- _RECORDED INFORMATION_
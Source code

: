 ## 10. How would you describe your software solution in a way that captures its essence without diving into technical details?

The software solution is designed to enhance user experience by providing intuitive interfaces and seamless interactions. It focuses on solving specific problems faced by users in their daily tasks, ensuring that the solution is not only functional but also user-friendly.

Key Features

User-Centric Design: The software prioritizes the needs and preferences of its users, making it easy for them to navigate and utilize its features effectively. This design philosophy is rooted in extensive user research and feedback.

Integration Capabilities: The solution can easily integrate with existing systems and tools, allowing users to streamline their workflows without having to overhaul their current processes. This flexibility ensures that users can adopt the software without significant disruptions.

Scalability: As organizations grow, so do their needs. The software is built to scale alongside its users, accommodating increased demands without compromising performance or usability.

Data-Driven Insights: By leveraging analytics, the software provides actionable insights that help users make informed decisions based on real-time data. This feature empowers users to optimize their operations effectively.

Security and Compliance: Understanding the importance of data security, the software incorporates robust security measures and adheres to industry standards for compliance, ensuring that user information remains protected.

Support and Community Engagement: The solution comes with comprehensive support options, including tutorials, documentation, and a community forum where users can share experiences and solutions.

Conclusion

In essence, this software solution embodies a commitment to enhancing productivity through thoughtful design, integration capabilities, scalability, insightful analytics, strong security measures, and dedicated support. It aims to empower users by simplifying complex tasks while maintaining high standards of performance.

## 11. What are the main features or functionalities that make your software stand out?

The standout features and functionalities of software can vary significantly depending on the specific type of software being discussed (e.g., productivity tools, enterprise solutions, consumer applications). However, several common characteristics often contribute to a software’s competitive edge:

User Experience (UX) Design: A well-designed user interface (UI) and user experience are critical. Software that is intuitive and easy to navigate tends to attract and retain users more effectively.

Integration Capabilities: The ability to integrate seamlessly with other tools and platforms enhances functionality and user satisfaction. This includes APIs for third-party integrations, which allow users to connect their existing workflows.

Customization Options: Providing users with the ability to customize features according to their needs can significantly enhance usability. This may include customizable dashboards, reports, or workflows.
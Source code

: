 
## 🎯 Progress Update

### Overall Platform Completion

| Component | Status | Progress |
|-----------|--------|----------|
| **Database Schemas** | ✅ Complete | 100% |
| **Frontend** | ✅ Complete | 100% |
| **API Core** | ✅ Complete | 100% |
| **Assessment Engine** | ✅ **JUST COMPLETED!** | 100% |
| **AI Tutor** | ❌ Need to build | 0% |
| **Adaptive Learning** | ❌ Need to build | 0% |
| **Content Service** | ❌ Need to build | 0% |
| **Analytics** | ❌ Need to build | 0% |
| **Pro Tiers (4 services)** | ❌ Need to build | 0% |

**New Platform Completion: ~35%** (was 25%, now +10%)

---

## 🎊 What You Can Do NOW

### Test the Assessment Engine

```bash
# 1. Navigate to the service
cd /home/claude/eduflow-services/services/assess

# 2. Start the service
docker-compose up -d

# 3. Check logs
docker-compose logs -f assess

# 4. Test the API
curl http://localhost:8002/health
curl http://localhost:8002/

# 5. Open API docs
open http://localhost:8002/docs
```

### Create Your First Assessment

- _WHAT TO DO_
Give back every line above, unchanged.

- _ANSWER SPACE_
Source code

: ## 10. How would you describe your software solution in a way that captures its essence without diving into technical details?

The software solution is designed to enhance user experience by providing intuitive interfaces and seamless interactions. It focuses on solving specific problems faced by users in their daily tasks, ensuring that the solution is not only functional but also user-friendly.

Key Features

User-Centric Design: The software prioritizes the needs and preferences of its users, making it easy for them to navigate and utilize its features effectively. This design philosophy is rooted in extensive user research and feedback.

Integration Capabilities: The solution can easily integrate with existing systems and tools, allowing users to streamline their workflows without having to overhaul their current processes. This flexibility ensures that users can adopt the software without significant disruptions.

Scalability: As organizations grow, so do their needs. The software is built to scale alongside its users, accommodating increased demands without compromising performance or usability.

Data-Driven Insights: By leveraging analytics, the software provides actionable insights that help users make informed decisions based on real-time data. This feature empowers users to optimize their operations effectively.

Security and Compliance: Understanding the importance of data security, the software incorporates robust security measures and adheres to industry standards for compliance, ensuring that user information remains protected.

Support and Community Engagement: The solution comes with comprehensive support options, including tutorials, documentation, and a community forum where users can share experiences and solutions.

Conclusion

In essence, this software solution embodies a commitment to enhancing productivity through thoughtful design, integration capabilities, scalability, insightful analytics, strong security measures, and dedicated support. It aims to empower users by simplifying complex tasks while maintaining high standards of performance.

## 11. What are the main features or functionalities that make your software stand out?

The standout features and functionalities of software can vary significantly depending on the specific type of software being discussed (e.g., productivity tools, enterprise solutions, consumer applications). However, several common characteristics often contribute to a software’s competitive edge:

User Experience (UX) Design: A well-designed user interface (UI) and user experience are critical. Software that is intuitive and easy to navigate tends to attract and retain users more effectively.

Integration Capabilities: The ability to integrate seamlessly with other tools and platforms enhances functionality and user satisfaction. This includes APIs for third-party integrations, which allow users to connect their existing workflows.

Customization Options: Providing users with the ability to customize features according to their needs can significantly enhance usability. This may include customizable dashboards, reports, or workflows.
Source code

: 
## 🎯 Progress Update

### Overall Platform Completion

| Component | Status | Progress |
|-----------|--------|----------|
| **Database Schemas** | ✅ Complete | 100% |
| **Frontend** | ✅ Complete | 100% |
| **API Core** | ✅ Complete | 100% |
| **Assessment Engine** | ✅ **JUST COMPLETED!** | 100% |
| **AI Tutor** | ❌ Need to build | 0% |
| **Adaptive Learning** | ❌ Need to build | 0% |
| **Content Service** | ❌ Need to build | 0% |
| **Analytics** | ❌ Need to build | 0% |
| **Pro Tiers (4 services)** | ❌ Need to build | 0% |

**New Platform Completion: ~35%** (was 25%, now +10%)

---

## 🎊 What You Can Do NOW

### Test the Assessment Engine

```bash
# 1. Navigate to the service
cd /home/claude/eduflow-services/services/assess

# 2. Start the service
docker-compose up -d

# 3. Check logs
docker-compose logs -f assess

# 4. Test the API
curl http://localhost:8002/health
curl http://localhost:8002/

# 5. Open API docs
open http://localhost:8002/docs
```

### Create Your First Assessment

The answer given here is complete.